(DATA PROVIDED)

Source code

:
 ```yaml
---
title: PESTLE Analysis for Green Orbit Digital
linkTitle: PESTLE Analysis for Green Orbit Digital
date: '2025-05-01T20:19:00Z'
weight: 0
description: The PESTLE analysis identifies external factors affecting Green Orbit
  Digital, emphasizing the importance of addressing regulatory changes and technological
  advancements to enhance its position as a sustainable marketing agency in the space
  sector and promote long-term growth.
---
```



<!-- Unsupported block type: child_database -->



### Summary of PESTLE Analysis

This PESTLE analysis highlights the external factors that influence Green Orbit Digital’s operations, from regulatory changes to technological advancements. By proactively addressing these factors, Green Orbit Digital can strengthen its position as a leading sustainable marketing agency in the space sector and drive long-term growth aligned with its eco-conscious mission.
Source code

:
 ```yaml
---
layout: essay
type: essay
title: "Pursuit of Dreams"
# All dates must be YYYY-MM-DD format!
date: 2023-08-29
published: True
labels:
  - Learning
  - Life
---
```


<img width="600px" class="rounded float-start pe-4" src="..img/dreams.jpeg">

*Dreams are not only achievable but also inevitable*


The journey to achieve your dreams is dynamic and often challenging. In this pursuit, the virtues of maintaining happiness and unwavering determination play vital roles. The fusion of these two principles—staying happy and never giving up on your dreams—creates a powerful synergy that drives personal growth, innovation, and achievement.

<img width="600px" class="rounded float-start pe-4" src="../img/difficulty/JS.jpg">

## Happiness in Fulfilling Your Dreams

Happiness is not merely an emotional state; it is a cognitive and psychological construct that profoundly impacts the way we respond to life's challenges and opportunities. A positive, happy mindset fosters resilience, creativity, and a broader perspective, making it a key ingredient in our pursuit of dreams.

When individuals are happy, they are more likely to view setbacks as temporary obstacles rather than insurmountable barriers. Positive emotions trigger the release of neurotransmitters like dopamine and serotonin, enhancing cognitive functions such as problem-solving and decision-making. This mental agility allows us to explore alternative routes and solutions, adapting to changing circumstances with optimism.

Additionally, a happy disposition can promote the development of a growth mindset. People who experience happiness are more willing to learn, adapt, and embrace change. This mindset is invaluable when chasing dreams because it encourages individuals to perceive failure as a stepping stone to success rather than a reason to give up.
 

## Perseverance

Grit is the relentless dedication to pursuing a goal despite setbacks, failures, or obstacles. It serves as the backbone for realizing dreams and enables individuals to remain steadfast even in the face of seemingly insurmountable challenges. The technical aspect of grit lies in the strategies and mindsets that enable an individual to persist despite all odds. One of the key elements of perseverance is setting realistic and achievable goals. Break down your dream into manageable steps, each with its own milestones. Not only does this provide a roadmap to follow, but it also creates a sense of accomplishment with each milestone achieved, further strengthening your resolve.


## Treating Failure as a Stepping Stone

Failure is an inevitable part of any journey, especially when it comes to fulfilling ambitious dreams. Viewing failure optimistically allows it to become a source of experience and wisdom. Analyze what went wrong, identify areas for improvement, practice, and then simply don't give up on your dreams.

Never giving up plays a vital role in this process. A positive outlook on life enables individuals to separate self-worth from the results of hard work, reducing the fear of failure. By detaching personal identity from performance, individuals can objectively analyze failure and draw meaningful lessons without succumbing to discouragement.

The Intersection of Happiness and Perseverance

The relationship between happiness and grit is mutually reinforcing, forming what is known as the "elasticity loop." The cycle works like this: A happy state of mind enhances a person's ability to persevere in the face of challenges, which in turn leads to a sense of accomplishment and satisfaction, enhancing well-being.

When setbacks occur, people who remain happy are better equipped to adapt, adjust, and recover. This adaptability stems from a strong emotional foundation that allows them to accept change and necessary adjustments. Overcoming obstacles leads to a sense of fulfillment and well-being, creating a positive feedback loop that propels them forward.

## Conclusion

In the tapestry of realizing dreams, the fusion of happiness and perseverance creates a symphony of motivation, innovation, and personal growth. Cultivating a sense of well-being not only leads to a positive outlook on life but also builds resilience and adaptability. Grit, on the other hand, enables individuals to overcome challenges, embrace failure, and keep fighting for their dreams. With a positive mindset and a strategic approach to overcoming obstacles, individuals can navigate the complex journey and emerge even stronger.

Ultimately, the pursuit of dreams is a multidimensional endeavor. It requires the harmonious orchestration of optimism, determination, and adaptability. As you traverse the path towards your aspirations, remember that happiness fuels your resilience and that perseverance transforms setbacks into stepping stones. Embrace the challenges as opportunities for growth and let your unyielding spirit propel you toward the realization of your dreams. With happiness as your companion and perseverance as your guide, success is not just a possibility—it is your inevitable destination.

(End DATA PROVIDED)
(DATA PROVIDED)

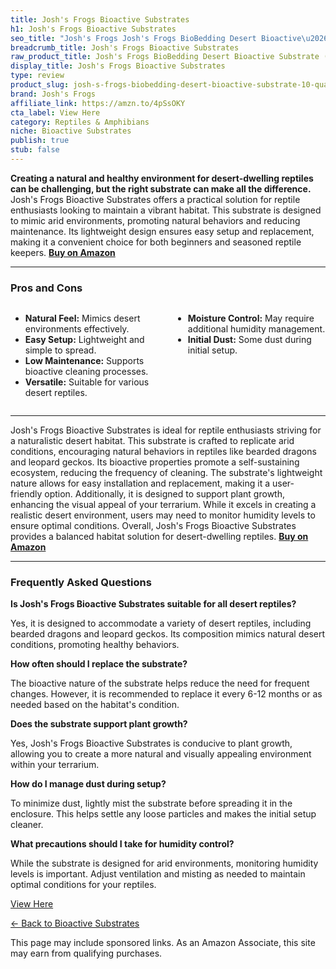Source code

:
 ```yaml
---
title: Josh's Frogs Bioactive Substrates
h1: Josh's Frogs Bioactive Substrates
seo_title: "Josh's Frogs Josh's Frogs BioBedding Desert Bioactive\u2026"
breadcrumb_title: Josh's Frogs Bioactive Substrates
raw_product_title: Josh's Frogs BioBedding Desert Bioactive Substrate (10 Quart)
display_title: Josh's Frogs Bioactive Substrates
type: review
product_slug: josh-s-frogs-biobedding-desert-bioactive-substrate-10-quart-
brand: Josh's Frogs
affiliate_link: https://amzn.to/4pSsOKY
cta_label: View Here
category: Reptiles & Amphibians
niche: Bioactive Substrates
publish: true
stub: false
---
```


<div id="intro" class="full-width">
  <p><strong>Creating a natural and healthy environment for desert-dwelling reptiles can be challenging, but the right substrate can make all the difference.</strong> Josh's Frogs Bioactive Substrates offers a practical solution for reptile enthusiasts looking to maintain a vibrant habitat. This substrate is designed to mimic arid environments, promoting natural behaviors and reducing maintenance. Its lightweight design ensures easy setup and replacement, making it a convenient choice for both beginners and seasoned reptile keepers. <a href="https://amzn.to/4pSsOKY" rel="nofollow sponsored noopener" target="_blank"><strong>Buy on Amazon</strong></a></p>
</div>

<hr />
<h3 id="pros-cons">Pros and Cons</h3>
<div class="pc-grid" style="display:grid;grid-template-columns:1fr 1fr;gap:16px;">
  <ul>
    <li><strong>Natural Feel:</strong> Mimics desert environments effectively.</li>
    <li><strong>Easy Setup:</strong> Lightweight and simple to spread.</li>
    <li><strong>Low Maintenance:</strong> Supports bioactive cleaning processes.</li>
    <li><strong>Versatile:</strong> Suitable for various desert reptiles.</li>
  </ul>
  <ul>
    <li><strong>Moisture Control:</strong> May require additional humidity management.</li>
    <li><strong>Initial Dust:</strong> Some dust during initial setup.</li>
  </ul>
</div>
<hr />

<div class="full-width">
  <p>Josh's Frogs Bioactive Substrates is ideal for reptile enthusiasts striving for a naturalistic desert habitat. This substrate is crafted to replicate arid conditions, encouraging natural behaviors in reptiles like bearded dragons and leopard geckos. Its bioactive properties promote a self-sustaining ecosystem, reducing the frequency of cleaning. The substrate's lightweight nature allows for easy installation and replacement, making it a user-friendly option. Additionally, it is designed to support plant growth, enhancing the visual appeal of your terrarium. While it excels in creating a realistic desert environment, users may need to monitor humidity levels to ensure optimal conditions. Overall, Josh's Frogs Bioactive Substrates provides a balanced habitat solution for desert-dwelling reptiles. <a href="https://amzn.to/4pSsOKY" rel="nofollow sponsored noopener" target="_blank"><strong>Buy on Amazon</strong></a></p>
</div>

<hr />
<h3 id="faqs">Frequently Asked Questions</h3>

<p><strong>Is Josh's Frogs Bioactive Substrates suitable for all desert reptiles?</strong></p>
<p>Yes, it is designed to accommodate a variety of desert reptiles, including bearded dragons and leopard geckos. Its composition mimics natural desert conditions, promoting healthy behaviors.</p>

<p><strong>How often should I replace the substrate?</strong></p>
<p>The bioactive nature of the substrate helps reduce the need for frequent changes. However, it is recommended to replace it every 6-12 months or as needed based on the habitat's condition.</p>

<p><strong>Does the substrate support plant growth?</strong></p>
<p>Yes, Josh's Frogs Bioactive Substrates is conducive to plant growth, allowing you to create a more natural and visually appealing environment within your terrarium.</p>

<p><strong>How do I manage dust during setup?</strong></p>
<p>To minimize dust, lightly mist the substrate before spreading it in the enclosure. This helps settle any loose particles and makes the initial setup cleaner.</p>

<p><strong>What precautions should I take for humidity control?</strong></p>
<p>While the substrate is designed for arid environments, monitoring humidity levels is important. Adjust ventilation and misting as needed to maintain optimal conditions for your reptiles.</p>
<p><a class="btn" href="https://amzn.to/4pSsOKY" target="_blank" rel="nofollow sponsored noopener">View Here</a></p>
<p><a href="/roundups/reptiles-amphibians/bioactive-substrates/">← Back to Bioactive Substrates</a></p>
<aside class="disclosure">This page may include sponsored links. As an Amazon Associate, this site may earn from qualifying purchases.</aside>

(End DATA PROVIDED)

A word-for-word copy of the lines above from the one with "<p><strong>How often should" through the one with "to Bioactive Substrates</a></p>", inclusive, is the only output wanted.

#### [TASK RESPONSE]
<p><strong>How often should I replace the substrate?</strong></p>
<p>The bioactive nature of the substrate helps reduce the need for frequent changes. However, it is recommended to replace it every 6-12 months or as needed based on the habitat's condition.</p>

<p><strong>Does the substrate support plant growth?</strong></p>
<p>Yes, Josh's Frogs Bioactive Substrates is conducive to plant growth, allowing you to create a more natural and visually appealing environment within your terrarium.</p>

<p><strong>How do I manage dust during setup?</strong></p>
<p>To minimize dust, lightly mist the substrate before spreading it in the enclosure. This helps settle any loose particles and makes the initial setup cleaner.</p>

<p><strong>What precautions should I take for humidity control?</strong></p>
<p>While the substrate is designed for arid environments, monitoring humidity levels is important. Adjust ventilation and misting as needed to maintain optimal conditions for your reptiles.</p>
<p><a class="btn" href="https://amzn.to/4pSsOKY" target="_blank" rel="nofollow sponsored noopener">View Here</a></p>
<p><a href="/roundups/reptiles-amphibians/bioactive-substrates/">← Back to Bioactive Substrates</a></p>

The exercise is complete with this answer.